__Activity__.
Each record below must be returned exactly as shown.

(Stored entries)
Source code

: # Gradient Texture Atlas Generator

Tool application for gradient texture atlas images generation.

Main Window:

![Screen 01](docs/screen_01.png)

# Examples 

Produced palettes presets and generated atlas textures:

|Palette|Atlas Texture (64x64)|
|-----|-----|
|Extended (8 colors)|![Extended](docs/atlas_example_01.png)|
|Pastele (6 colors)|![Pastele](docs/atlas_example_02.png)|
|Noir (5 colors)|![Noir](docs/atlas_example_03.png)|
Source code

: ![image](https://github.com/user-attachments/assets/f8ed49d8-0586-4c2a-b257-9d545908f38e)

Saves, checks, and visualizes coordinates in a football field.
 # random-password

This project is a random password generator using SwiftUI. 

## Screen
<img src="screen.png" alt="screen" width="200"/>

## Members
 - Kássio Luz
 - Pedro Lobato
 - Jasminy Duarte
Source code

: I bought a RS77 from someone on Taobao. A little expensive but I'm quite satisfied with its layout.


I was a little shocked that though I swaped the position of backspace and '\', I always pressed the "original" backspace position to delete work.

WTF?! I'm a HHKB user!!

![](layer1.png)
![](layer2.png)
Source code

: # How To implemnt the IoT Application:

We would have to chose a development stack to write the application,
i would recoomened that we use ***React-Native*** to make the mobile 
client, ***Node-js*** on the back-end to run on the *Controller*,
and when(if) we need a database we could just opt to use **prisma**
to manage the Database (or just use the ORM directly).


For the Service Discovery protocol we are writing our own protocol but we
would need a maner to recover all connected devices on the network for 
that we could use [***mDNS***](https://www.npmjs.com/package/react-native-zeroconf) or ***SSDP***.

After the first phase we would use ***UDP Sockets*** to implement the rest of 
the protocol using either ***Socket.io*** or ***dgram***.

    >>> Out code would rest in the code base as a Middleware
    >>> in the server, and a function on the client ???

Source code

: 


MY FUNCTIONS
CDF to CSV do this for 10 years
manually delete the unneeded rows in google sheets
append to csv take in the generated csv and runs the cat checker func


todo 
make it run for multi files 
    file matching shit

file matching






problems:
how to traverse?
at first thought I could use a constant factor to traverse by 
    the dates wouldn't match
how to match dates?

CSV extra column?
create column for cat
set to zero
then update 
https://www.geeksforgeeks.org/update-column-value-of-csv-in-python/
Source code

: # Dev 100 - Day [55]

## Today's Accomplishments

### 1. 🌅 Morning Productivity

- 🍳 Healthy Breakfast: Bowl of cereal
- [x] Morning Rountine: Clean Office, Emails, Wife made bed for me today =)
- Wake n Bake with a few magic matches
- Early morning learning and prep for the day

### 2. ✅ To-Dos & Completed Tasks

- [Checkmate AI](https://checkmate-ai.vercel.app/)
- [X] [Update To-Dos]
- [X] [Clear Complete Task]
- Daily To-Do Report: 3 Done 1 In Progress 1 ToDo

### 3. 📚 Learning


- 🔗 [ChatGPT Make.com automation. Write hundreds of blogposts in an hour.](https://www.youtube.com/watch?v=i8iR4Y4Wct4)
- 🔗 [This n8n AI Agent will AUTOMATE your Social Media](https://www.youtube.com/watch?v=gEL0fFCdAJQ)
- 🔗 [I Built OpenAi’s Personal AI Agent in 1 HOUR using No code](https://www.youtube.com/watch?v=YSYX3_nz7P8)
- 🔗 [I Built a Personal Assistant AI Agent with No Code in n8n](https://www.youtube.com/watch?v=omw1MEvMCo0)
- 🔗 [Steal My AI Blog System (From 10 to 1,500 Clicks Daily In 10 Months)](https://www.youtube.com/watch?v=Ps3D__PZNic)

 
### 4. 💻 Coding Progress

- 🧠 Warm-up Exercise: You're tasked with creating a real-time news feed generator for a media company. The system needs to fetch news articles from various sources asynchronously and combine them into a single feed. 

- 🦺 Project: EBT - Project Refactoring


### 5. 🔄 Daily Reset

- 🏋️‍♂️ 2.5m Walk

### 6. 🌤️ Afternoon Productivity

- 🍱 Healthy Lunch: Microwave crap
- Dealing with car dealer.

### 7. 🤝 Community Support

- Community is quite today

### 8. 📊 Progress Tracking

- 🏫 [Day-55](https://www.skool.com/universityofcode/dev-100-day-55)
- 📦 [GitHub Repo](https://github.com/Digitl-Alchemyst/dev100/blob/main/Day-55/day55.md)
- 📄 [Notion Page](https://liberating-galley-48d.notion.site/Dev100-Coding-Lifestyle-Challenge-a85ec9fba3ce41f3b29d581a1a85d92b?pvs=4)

__Answer section__.
Source code

: # Gradient Texture Atlas Generator

Tool application for gradient texture atlas images generation.

Main Window:

![Screen 01](docs/screen_01.png)

# Examples 

Produced palettes presets and generated atlas textures:

|Palette|Atlas Texture (64x64)|
|-----|-----|
|Extended (8 colors)|![Extended](docs/atlas_example_01.png)|
|Pastele (6 colors)|![Pastele](docs/atlas_example_02.png)|
|Noir (5 colors)|![Noir](docs/atlas_example_03.png)|
Source code

: ![image](https://github.com/user-attachments/assets/f8ed49d8-0586-4c2a-b257-9d545908f38e)

Saves, checks, and visualizes coordinates in a football field.
 # random-password

This project is a random password generator using SwiftUI. 

## Screen
<img src="screen.png" alt="screen" width="200"/>

## Members
 - Kássio Luz
 - Pedro Lobato
 - Jasminy Duarte
Source code

: I bought a RS77 from someone on Taobao. A little expensive but I'm quite satisfied with its layout.


I was a little shocked that though I swaped the position of backspace and '\', I always pressed the "original" backspace position to delete work.

WTF?! I'm a HHKB user!!

![](layer1.png)
![](layer2.png)
Source code

: # How To implemnt the IoT Application:

We would have to chose a development stack to write the application,
i would recoomened that we use ***React-Native*** to make the mobile 
client, ***Node-js*** on the back-end to run on the *Controller*,
and when(if) we need a database we could just opt to use **prisma**
to manage the Database (or just use the ORM directly).


For the Service Discovery protocol we are writing our own protocol but we
would need a maner to recover all connected devices on the network for 
that we could use [***mDNS***](https://www.npmjs.com/package/react-native-zeroconf) or ***SSDP***.

After the first phase we would use ***UDP Sockets*** to implement the rest of 
the protocol using either ***Socket.io*** or ***dgram***.

    >>> Out code would rest in the code base as a Middleware
    >>> in the server, and a function on the client ???

Source code

: 


MY FUNCTIONS
CDF to CSV do this for 10 years
manually delete the unneeded rows in google sheets
append to csv take in the generated csv and runs the cat checker func


todo 
make it run for multi files 
    file matching shit

file matching






problems:
how to traverse?
at first thought I could use a constant factor to traverse by 
    the dates wouldn't match
how to match dates?

CSV extra column?
create column for cat
set to zero
then update 
https://www.geeksforgeeks.org/update-column-value-of-csv-in-python/
Source code

: # Dev 100 - Day [55]

## Today's Accomplishments

### 1. 🌅 Morning Productivity

- 🍳 Healthy Breakfast: Bowl of cereal
- [x] Morning Rountine: Clean Office, Emails, Wife made bed for me today =)
- Wake n Bake with a few magic matches
- Early morning learning and prep for the day

### 2. ✅ To-Dos & Completed Tasks

- [Checkmate AI](https://checkmate-ai.vercel.app/)
- [X] [Update To-Dos]
- [X] [Clear Complete Task]
- Daily To-Do Report: 3 Done 1 In Progress 1 ToDo

### 3. 📚 Learning


- 🔗 [ChatGPT Make.com automation. Write hundreds of blogposts in an hour.](https://www.youtube.com/watch?v=i8iR4Y4Wct4)
- 🔗 [This n8n AI Agent will AUTOMATE your Social Media](https://www.youtube.com/watch?v=gEL0fFCdAJQ)
- 🔗 [I Built OpenAi’s Personal AI Agent in 1 HOUR using No code](https://www.youtube.com/watch?v=YSYX3_nz7P8)
- 🔗 [I Built a Personal Assistant AI Agent with No Code in n8n](https://www.youtube.com/watch?v=omw1MEvMCo0)
- 🔗 [Steal My AI Blog System (From 10 to 1,500 Clicks Daily In 10 Months)](https://www.youtube.com/watch?v=Ps3D__PZNic)

 
### 4. 💻 Coding Progress

- 🧠 Warm-up Exercise: You're tasked with creating a real-time news feed generator for a media company. The system needs to fetch news articles from various sources asynchronously and combine them into a single feed. 

- 🦺 Project: EBT - Project Refactoring


### 5. 🔄 Daily Reset

- 🏋️‍♂️ 2.5m Walk

### 6. 🌤️ Afternoon Productivity

- 🍱 Healthy Lunch: Microwave crap
- Dealing with car dealer.

### 7. 🤝 Community Support

- Community is quite today

### 8. 📊 Progress Tracking

- 🏫 [Day-55](https://www.skool.com/universityofcode/dev-100-day-55)
- 📦 [GitHub Repo](https://github.com/Digitl-Alchemyst/dev100/blob/main/Day-55/day55.md)
- 📄 [Notion Page](https://liberating-galley-48d.notion.site/Dev100-Coding-Lifestyle-Challenge-a85ec9fba3ce41f3b29d581a1a85d92b?pvs=4)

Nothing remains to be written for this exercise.